Work order. Could you write out the records below exactly as they appear, leaving out any pictures?

Supplied data.

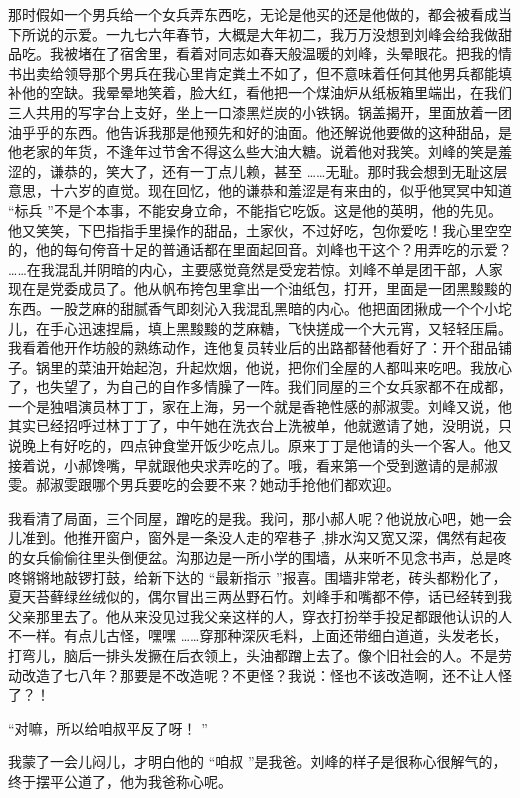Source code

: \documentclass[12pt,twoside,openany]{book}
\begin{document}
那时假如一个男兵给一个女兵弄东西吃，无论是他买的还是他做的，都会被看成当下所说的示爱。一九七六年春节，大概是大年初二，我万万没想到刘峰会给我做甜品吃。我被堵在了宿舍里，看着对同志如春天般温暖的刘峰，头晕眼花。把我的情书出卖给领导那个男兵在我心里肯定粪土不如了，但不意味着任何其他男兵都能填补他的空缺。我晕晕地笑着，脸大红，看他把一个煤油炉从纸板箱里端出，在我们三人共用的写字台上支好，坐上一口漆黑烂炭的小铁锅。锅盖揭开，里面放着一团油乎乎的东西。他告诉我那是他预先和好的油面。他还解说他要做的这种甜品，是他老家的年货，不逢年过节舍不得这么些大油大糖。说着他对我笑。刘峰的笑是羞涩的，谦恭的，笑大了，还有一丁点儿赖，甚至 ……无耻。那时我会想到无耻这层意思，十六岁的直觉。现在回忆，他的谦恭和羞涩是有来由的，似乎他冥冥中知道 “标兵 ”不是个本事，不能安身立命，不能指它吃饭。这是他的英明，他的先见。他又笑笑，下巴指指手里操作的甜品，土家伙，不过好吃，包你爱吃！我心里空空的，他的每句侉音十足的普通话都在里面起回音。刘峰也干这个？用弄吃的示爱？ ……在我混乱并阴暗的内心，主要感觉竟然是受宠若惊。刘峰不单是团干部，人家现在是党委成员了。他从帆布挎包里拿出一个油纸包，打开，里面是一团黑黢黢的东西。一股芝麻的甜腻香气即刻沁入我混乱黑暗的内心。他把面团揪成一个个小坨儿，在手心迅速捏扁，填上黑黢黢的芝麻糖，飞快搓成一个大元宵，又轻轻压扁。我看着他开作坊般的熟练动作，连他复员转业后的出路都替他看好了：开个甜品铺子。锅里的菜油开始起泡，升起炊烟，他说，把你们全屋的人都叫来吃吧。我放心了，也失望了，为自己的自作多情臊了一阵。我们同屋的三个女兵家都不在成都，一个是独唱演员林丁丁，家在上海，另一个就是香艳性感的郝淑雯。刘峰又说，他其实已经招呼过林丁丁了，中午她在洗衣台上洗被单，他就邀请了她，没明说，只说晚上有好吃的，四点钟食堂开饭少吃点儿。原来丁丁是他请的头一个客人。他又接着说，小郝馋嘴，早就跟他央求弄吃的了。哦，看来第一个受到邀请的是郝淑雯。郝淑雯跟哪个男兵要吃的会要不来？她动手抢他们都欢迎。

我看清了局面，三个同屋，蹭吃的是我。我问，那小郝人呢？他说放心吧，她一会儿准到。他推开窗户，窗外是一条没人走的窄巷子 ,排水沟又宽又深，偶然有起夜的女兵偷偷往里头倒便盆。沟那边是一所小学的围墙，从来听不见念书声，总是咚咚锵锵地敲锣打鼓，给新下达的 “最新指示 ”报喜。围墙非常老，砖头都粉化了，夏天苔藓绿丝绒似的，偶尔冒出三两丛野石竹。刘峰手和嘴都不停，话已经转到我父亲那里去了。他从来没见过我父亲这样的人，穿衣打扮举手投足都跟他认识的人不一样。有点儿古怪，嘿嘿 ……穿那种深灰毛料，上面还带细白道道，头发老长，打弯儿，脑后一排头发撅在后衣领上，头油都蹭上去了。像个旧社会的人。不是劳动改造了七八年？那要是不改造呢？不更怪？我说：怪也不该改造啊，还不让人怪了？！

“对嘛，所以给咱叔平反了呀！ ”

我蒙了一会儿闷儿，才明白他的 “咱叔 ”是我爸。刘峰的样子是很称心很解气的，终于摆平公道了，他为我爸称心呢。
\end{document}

Task output.
Source code

: \documentclass[12pt,twoside,openany]{book}
\begin{document}
那时假如一个男兵给一个女兵弄东西吃，无论是他买的还是他做的，都会被看成当下所说的示爱。一九七六年春节，大概是大年初二，我万万没想到刘峰会给我做甜品吃。我被堵在了宿舍里，看着对同志如春天般温暖的刘峰，头晕眼花。把我的情书出卖给领导那个男兵在我心里肯定粪土不如了，但不意味着任何其他男兵都能填补他的空缺。我晕晕地笑着，脸大红，看他把一个煤油炉从纸板箱里端出，在我们三人共用的写字台上支好，坐上一口漆黑烂炭的小铁锅。锅盖揭开，里面放着一团油乎乎的东西。他告诉我那是他预先和好的油面。他还解说他要做的这种甜品，是他老家的年货，不逢年过节舍不得这么些大油大糖。说着他对我笑。刘峰的笑是羞涩的，谦恭的，笑大了，还有一丁点儿赖，甚至 ……无耻。那时我会想到无耻这层意思，十六岁的直觉。现在回忆，他的谦恭和羞涩是有来由的，似乎他冥冥中知道 “标兵 ”不是个本事，不能安身立命，不能指它吃饭。这是他的英明，他的先见。他又笑笑，下巴指指手里操作的甜品，土家伙，不过好吃，包你爱吃！我心里空空的，他的每句侉音十足的普通话都在里面起回音。刘峰也干这个？用弄吃的示爱？ ……在我混乱并阴暗的内心，主要感觉竟然是受宠若惊。刘峰不单是团干部，人家现在是党委成员了。他从帆布挎包里拿出一个油纸包，打开，里面是一团黑黢黢的东西。一股芝麻的甜腻香气即刻沁入我混乱黑暗的内心。他把面团揪成一个个小坨儿，在手心迅速捏扁，填上黑黢黢的芝麻糖，飞快搓成一个大元宵，又轻轻压扁。我看着他开作坊般的熟练动作，连他复员转业后的出路都替他看好了：开个甜品铺子。锅里的菜油开始起泡，升起炊烟，他说，把你们全屋的人都叫来吃吧。我放心了，也失望了，为自己的自作多情臊了一阵。我们同屋的三个女兵家都不在成都，一个是独唱演员林丁丁，家在上海，另一个就是香艳性感的郝淑雯。刘峰又说，他其实已经招呼过林丁丁了，中午她在洗衣台上洗被单，他就邀请了她，没明说，只说晚上有好吃的，四点钟食堂开饭少吃点儿。原来丁丁是他请的头一个客人。他又接着说，小郝馋嘴，早就跟他央求弄吃的了。哦，看来第一个受到邀请的是郝淑雯。郝淑雯跟哪个男兵要吃的会要不来？她动手抢他们都欢迎。

我看清了局面，三个同屋，蹭吃的是我。我问，那小郝人呢？他说放心吧，她一会儿准到。他推开窗户，窗外是一条没人走的窄巷子 ,排水沟又宽又深，偶然有起夜的女兵偷偷往里头倒便盆。沟那边是一所小学的围墙，从来听不见念书声，总是咚咚锵锵地敲锣打鼓，给新下达的 “最新指示 ”报喜。围墙非常老，砖头都粉化了，夏天苔藓绿丝绒似的，偶尔冒出三两丛野石竹。刘峰手和嘴都不停，话已经转到我父亲那里去了。他从来没见过我父亲这样的人，穿衣打扮举手投足都跟他认识的人不一样。有点儿古怪，嘿嘿 ……穿那种深灰毛料，上面还带细白道道，头发老长，打弯儿，脑后一排头发撅在后衣领上，头油都蹭上去了。像个旧社会的人。不是劳动改造了七八年？那要是不改造呢？不更怪？我说：怪也不该改造啊，还不让人怪了？！

“对嘛，所以给咱叔平反了呀！ ”

我蒙了一会儿闷儿，才明白他的 “咱叔 ”是我爸。刘峰的样子是很称心很解气的，终于摆平公道了，他为我爸称心呢。
\end{document}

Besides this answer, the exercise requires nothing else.